The team tested PriMIA in a real-life case study in which a deep convolutional neural network (CNN) was employed to classify paediatric chest X-rays as either normal, viral pneumonia or bacterial pneumonia. To train the CNN model, a central server sends the untrained model to three data owners (hospitals). The models are trained in the hospitals using local data, so that the data owners do not have to share their data.

Intermittently during training, secure multi-party computation (SMPC) is used to securely aggregate the network weight updates; and then the updated model is redistributed for another round of training. This SMPC protocol guarantees that the individual models cannot be exposed by other participants and acts as a protection against “stealing” the model. PriMIA also implements differential privacy (DP) to prevent privacy loss of individual patients in the datasets. The training concludes with all participants holding a copy of the fully trained final model.

The researchers examined the computational and classification performance of FL models trained with and without the privacy-enhancing techniques. They compared these against a model trained centrally on the entire pooled dataset (a centralized data sharing scenario) and personalized models trained on individual hospital’s data.

The FL model trained with neither secure aggregation nor DP performed best, demonstrating equivalent classification performance to the centrally trained model. Adding secure aggregation only slightly reduced this performance. Both of these models significantly outperformed two expert radiologists. The DP training procedure significantly reduced the model’s performance, although it still performed similarly to the human observers. The team cites “methods to improve the training of DP models” as a promising direction for future research.

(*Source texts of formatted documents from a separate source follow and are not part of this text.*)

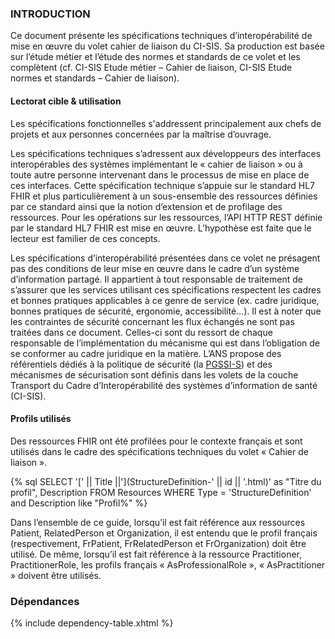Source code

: ### INTRODUCTION

Ce document présente les spécifications techniques d’interopérabilité de mise en œuvre du volet cahier de liaison du CI-SIS. Sa production est basée sur l’étude métier et l’étude des normes et standards de ce volet et les complètent (cf. CI-SIS Etude métier – Cahier de liaison, CI-SIS Etude normes et standards – Cahier de liaison).

#### Lectorat cible & utilisation

Les spécifications fonctionnelles s'addressent principalement aux chefs de projets et aux personnes concernées par la maîtrise d’ouvrage.

Les spécifications techniques s’adressent aux développeurs des interfaces interopérables des systèmes implémentant le « cahier de liaison » ou à toute autre personne intervenant dans le processus de mise en place de ces interfaces.
Cette spécification technique s’appuie sur le standard HL7 FHIR et plus particulièrement à un sous-ensemble des ressources définies par ce standard ainsi que la notion d’extension et de profilage des ressources. Pour les opérations sur les ressources, l’API HTTP REST définie par le standard HL7 FHIR est mise en œuvre. L’hypothèse est faite que le lecteur est familier de ces concepts.

Les spécifications d’interopérabilité présentées dans ce volet ne présagent pas des conditions de leur mise en œuvre dans le cadre d’un système d’information partagé. Il appartient à tout responsable de traitement de s’assurer que les services utilisant ces spécifications respectent les cadres et bonnes pratiques applicables à ce genre de service (ex. cadre juridique, bonnes pratiques de sécurité, ergonomie, accessibilité…).
Il est à noter que les contraintes de sécurité concernant les flux échangés ne sont pas traitées dans ce document. Celles-ci sont du ressort de chaque responsable de l’implémentation du mécanisme qui est dans l’obligation de se conformer au cadre juridique en la matière. L’ANS propose des référentiels dédiés à la politique de sécurité (la [PGSSI-S](https://esante.gouv.fr/produits-services/pgssi-s)) et des mécanismes de sécurisation sont définis dans les volets de la couche Transport  du Cadre d’Interopérabilité des systèmes d’information de santé (CI-SIS).

#### Profils utilisés

Des ressources FHIR ont été profilées pour le contexte français et sont utilisés dans le cadre des spécifications techniques du volet « Cahier de liaison ».

{% sql SELECT '[' || Title ||'](StructureDefinition-' || id || '.html)' as "Titre du profil", Description FROM Resources WHERE Type = 'StructureDefinition' and Description like "Profil%" %}

Dans l’ensemble de ce guide, lorsqu’il est fait référence aux ressources Patient, RelatedPerson et Organization, il est entendu que le profil français (respectivement, FrPatient, FrRelatedPerson et FrOrganization) doit être utilisé.
De même, lorsqu’il est fait référence à la ressource Practitioner, PractitionerRole, les profils français « AsProfessionalRole », « AsPractitioner » doivent être utilisés.

### Dépendances

{% include dependency-table.xhtml %}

The personalized models showed drastically diminished performance. This highlights the fact that including larger quantities of more diverse training data from multiple sources, enabled through FL, can lead to models with better classification performance.

Privacy attacks

The researchers also evaluated the framework’s resilience to gradient-based model inversion attacks that aim to reconstruct features or entire dataset records (chest radiographs in this case) and threaten patient privacy. Attacks on the centrally trained model could reconstruct similar radiographs to the original. However, attacks against the FL model trained with secure aggregation or DP were unsuccessful and could not reconstruct any usable data.

Data protection

The researchers note that PriMIA is highly adaptable to a variety of medical imaging analyses. To demonstrate this, they present a supplementary case study focused on liver segmentation in abdominal CT scans. They are convinced that the technology, by safeguarding the private sphere of patients, can make an important contribution to the advancement of digital medicine.

“To train good AI algorithms, we need good data,” says Kaissis. “And we can only obtain these data by properly protecting patient privacy,” adds co-author Daniel Rueckert.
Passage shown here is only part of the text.